While most organisations conduct such an exercise periodically, resulting in incremental growth in salaries, some companies may not be able to do this so frequently, thus taking a considerable amount of time between revisions.

Slow moving organizations end up with mediocre personnel, who stay loyal not because they choose to, but because they lack necessary skills and competence to fit in anywhere else. Such mediocre staff is bound to diminish growth potential.

On the other hand, there are companies, which beat their peer companies in salary hikes and perks. These revisions result in not merely incremental growth but in manifold increases.

It is generally believed and accepted that any increase in remuneration would necessarily pay off in terms of increased performance and commitment due to motivation. Though salary in itself cannot be considered a motivating factor, any increase is bound to have at least a temporary feel-good effect. Incremental revisions, on the other hand, more or less match expectations and consequently do not have any significant effect on employees' morale, but their absence may cause demotivation and frustration.

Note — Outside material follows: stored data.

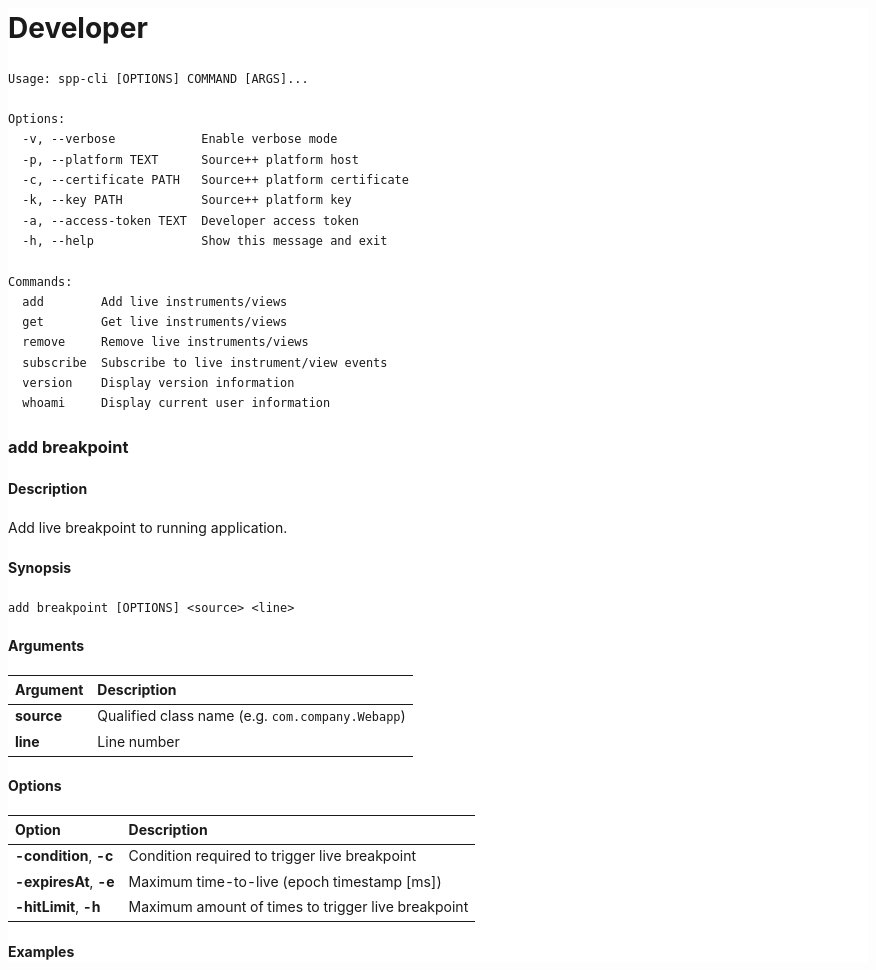 # Developer

```
Usage: spp-cli [OPTIONS] COMMAND [ARGS]...

Options:
  -v, --verbose            Enable verbose mode
  -p, --platform TEXT      Source++ platform host
  -c, --certificate PATH   Source++ platform certificate
  -k, --key PATH           Source++ platform key
  -a, --access-token TEXT  Developer access token
  -h, --help               Show this message and exit

Commands:
  add        Add live instruments/views
  get        Get live instruments/views
  remove     Remove live instruments/views
  subscribe  Subscribe to live instrument/view events
  version    Display version information
  whoami     Display current user information
```

### add breakpoint

#### Description

Add live breakpoint to running application.

#### Synopsis

```
add breakpoint [OPTIONS] <source> <line>
```

#### Arguments

| Argument   | Description                                      |
|:-----------|:-------------------------------------------------|
| **source** | Qualified class name (e.g. `com.company.Webapp`) |
| **line**   | Line number                                      |

#### Options

| Option                 | Description                                        |
|:-----------------------|:---------------------------------------------------|
| **-condition**, **-c** | Condition required to trigger live breakpoint      |
| **-expiresAt**, **-e** | Maximum time-to-live (epoch timestamp \[ms\])      |
| **-hitLimit**, **-h**  | Maximum amount of times to trigger live breakpoint |

#### Examples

When organizations go in for quantum increases in salaries and perks through structural revisions, it has far-reaching consequences and, if not carefully analysed, the organization might actually end up with personnel-related problems.

Most organizations periodically hike salaries through incremental salary revisions. However, a mistake some chief executives usually make whenever there is conspicuous progress in a company's performance is to consider it fit to revise salaries and other benefits beyond all expectations, breaking away from the slow, steady hike traditions, and to simultaneously revise designations and introduce American corporate style fancy designations like assistant executive, assistant vice president, etc.

At first, employees will be quite happy as they get manifold increases in their salaries, coupled with designation changes. But this euphoria is usually short-lived, as they soon realize they are doing the same old kind of work that they used to do before they got their hikes and fancy designations.

Such employees will start losing interest in their work, and productivity may be greatly affected. Some of them may even decide to leave the company and seek better opportunities elsewhere. Thus what was envisaged as a great motivational effort in revising the emoluments had a completely negative impact.

A salary revision, which does not match psychological expectations of greater responsibility, often results in employees leaving an organization. This can be averted, if the increase in emoluments is given not as a matter of routine revision, but as a higher managerial compensation for assuming increased accountability and/or responsibility. In this regard, a systematic HR policy should be worked out to clearly disseminate a message that the organization is contemplating a major structural revision consequent to which designations, job descriptions and account ability levels would be enhanced.

It should also be made clear that it would only be as a part of the restructuring exercise that emoluments would be raised to compensate employees for their increased responsibilities.